RSC: What I and others said; and let's unlease the robots

Christoph Steinbeck has given a huge account of the RSC meeting so I don’t have to say anything. Here’s what I seem to have said (As I have no powerpoint or linear trajectory my talks do not follow a set course and are determined in part by audience reaction).

Open Access Publishing in the Chemical Sciences

I was invited to give my views on some new chemistry in European Bioinformatics at a Meeting held by the CICAG group of the Royal Society, held at Burlington House, London.
Peter Murray-Rust set the scene by emphasising the importance for Open Data. He showed some fantastic work on data extraction by OSCAR from theses, where his group had parsed a synthetic chemistry thesis into an interactive graph of a reaction network. He also showed an SVG animation of this graph as a reaction sequence, all automatically generated from an OSCAR run. Peter pointed out in the subsequent discussion that data cannot be copyrighted, which was acknowledged by all publishers in the audience.
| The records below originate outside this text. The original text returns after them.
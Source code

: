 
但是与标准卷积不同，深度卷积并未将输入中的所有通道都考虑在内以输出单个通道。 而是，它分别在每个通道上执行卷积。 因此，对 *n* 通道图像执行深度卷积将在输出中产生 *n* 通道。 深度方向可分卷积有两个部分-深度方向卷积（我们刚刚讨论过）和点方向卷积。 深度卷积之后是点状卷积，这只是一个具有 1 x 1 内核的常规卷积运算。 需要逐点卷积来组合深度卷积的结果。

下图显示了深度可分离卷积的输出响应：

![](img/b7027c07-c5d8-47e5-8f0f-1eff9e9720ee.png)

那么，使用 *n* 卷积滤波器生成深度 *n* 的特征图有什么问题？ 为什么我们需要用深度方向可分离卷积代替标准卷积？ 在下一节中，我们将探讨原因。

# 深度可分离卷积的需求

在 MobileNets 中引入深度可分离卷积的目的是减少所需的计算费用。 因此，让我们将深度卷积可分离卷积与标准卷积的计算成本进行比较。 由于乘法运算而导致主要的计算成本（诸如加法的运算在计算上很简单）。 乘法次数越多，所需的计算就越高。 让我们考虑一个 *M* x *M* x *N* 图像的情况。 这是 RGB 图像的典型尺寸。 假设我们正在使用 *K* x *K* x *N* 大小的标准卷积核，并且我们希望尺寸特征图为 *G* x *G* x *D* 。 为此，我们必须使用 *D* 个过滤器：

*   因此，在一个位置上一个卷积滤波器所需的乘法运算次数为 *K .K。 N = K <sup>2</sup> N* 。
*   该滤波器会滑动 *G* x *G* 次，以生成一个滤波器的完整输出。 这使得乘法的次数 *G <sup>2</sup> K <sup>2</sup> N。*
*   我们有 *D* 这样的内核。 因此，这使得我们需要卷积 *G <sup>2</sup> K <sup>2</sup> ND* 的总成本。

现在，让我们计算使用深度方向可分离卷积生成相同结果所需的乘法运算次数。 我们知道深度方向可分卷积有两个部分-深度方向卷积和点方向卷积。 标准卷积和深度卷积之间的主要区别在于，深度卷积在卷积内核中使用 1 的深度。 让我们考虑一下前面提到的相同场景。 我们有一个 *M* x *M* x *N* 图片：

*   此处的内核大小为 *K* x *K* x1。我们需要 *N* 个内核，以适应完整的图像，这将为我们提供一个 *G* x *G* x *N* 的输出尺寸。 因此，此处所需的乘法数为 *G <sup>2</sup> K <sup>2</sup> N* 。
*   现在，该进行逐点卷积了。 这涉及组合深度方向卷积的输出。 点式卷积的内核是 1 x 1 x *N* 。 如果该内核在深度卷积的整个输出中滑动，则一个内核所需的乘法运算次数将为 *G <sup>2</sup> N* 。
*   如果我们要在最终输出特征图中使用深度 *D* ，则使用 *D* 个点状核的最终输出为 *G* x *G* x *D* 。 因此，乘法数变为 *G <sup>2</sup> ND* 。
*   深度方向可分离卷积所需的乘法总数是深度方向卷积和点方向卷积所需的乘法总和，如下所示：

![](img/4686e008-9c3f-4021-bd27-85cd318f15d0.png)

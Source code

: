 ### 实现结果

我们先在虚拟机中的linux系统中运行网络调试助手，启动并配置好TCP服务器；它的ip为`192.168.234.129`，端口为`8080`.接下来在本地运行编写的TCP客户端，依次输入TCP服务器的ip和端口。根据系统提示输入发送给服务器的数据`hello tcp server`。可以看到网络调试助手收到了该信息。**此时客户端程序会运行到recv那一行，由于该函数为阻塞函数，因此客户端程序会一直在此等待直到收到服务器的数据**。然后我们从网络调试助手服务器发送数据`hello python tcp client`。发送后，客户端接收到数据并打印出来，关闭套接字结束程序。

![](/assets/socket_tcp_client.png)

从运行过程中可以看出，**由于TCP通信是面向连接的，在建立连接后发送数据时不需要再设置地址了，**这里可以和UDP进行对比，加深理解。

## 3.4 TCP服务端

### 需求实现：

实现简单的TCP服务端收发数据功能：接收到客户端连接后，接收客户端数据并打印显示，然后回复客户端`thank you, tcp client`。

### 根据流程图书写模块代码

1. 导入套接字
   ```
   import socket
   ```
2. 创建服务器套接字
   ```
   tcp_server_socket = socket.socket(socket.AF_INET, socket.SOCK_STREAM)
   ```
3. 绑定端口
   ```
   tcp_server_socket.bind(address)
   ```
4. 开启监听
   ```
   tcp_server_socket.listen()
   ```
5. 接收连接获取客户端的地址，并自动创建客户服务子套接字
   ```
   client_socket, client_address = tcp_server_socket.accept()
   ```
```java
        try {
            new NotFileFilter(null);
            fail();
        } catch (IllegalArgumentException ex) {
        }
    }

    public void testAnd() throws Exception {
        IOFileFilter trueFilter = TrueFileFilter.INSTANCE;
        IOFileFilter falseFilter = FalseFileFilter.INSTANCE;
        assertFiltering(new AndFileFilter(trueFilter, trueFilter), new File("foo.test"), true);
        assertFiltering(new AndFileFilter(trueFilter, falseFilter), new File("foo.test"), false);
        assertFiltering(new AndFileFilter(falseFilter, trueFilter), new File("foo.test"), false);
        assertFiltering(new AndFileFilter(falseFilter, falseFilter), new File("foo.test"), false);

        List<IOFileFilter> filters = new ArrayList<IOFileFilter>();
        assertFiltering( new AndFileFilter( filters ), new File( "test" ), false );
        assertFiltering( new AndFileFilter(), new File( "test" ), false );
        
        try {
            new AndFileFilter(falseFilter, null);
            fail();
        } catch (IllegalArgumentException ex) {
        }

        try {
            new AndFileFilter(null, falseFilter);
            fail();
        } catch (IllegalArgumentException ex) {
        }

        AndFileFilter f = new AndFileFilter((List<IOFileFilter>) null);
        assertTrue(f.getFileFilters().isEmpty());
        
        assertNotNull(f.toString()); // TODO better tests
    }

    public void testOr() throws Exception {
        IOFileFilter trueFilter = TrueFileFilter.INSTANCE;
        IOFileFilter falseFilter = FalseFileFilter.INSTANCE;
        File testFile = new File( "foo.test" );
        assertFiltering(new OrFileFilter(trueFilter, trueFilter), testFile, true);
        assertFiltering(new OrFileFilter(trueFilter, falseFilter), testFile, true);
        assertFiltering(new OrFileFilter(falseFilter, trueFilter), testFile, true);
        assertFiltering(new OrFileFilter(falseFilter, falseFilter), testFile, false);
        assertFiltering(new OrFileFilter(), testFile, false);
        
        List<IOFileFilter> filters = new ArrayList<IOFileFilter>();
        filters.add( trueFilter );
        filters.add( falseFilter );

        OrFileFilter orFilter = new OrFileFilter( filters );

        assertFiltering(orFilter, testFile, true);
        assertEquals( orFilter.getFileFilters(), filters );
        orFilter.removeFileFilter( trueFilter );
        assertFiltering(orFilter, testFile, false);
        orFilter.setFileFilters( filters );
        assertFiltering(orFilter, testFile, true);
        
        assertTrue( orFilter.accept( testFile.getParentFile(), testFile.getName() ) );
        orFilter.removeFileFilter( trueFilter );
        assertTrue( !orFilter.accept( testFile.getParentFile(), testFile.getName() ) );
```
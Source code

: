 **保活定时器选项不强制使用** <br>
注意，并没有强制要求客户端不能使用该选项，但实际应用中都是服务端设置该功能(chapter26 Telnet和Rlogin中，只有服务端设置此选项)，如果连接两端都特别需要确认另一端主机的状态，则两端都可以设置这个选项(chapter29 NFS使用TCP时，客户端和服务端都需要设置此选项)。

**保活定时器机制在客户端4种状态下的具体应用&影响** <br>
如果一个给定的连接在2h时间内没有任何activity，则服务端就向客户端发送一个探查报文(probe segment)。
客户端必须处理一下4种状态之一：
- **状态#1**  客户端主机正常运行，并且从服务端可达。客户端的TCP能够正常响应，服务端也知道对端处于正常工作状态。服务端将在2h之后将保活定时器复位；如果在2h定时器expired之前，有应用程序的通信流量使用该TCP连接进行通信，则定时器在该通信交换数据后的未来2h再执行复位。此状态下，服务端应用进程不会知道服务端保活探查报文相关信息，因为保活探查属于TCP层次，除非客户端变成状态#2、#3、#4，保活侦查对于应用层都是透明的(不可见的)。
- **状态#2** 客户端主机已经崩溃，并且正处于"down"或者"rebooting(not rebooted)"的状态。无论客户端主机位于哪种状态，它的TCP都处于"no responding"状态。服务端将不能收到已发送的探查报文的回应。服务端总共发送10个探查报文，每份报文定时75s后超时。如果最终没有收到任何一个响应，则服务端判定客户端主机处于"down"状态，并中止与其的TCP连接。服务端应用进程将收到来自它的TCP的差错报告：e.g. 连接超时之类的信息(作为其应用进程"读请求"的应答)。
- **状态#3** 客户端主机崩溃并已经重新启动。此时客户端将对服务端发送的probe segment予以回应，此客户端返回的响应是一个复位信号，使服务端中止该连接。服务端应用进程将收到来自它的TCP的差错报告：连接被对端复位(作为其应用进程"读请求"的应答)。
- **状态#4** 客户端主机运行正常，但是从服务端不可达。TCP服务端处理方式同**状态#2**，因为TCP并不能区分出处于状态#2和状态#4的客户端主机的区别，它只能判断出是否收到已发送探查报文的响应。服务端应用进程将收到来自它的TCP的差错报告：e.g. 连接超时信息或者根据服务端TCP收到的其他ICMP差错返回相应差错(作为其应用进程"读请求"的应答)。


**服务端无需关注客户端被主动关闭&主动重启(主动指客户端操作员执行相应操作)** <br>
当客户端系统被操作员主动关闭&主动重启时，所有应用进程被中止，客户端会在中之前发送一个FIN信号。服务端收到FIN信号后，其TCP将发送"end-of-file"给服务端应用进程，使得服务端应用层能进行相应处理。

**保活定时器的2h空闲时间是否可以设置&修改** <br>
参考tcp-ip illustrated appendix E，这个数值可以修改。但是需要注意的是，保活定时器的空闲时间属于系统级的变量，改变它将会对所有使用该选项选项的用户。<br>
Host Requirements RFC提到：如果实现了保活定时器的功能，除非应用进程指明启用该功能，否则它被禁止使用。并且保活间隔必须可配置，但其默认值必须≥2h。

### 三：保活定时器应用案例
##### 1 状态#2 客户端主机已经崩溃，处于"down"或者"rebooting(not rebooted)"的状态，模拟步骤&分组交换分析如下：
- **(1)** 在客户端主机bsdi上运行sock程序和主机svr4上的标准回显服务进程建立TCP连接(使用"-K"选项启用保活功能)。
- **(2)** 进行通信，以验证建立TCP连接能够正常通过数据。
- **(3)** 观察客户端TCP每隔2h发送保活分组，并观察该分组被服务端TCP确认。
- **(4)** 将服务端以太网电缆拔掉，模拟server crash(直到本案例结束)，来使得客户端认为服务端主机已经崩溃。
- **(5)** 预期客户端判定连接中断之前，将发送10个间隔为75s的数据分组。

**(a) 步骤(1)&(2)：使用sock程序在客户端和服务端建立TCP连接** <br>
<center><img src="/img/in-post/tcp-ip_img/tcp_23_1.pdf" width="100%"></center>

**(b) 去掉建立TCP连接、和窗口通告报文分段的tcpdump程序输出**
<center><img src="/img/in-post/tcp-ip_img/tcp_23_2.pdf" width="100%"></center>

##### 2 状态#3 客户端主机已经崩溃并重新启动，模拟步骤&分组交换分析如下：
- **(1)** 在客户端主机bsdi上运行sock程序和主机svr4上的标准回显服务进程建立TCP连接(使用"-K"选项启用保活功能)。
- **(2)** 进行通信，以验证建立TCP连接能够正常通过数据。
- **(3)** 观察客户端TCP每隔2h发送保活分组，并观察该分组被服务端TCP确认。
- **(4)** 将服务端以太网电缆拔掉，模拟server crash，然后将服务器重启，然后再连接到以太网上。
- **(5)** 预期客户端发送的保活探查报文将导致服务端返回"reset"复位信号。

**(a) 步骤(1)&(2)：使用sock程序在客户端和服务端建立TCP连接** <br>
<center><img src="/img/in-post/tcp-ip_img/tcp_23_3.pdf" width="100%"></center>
The reality is different, however, because publisher’s licenses often prevent downloading of more than few articles in a row. Detection of a robotic download for text mining comes with the danger of the whole university being disconnected. It is unclear to me how robotically parsing papers and extracting data would damage the bushiness model of publishers. It could, of course, lower the number of subscriptions from

PMR: The main thing we took away was the importance of factual data. No-one disputed that facts could not be copyrighted (though not all realised that copyright was only one of the methods used by publishers to control access and re-use – server-side beheading is completely effective). I asked the audience – > 30 composed of publishers, librarians, software companies, etc. – no actual chemists of course – whether anyone would object to our robots reading the literature and extracting the data from the papers whether as text, images of tables. Half the audience thought I should, the rest didn’t vote against.
So, publishers, I’m going to start mining data from your sites. I hope you welcome this as a way forward t a new exciting era of data-rich science publishing. I hope that if you don’t agree you’ll let me know. I wouldn’t like to start and then get the lawyers sent. So please comment – it’s very important. I shan’t attack anyone who sends a reply. And you can send it by confidential email if you like.
There are a million new compounds each year in the scholarly literature. Our robots can produce huge amounts of good information from it. In some cases we get over 90% recall and precision – it depends on the type. This must be good for science. So please, publishers, let us know we can do it and we’ll publicly thank you. And if you don’t like the idea, please let us know why.
I’m in Barcelona at COST D37 helping to develop computational tools using CML. It is really changing the way things are done.
More on both fronts later.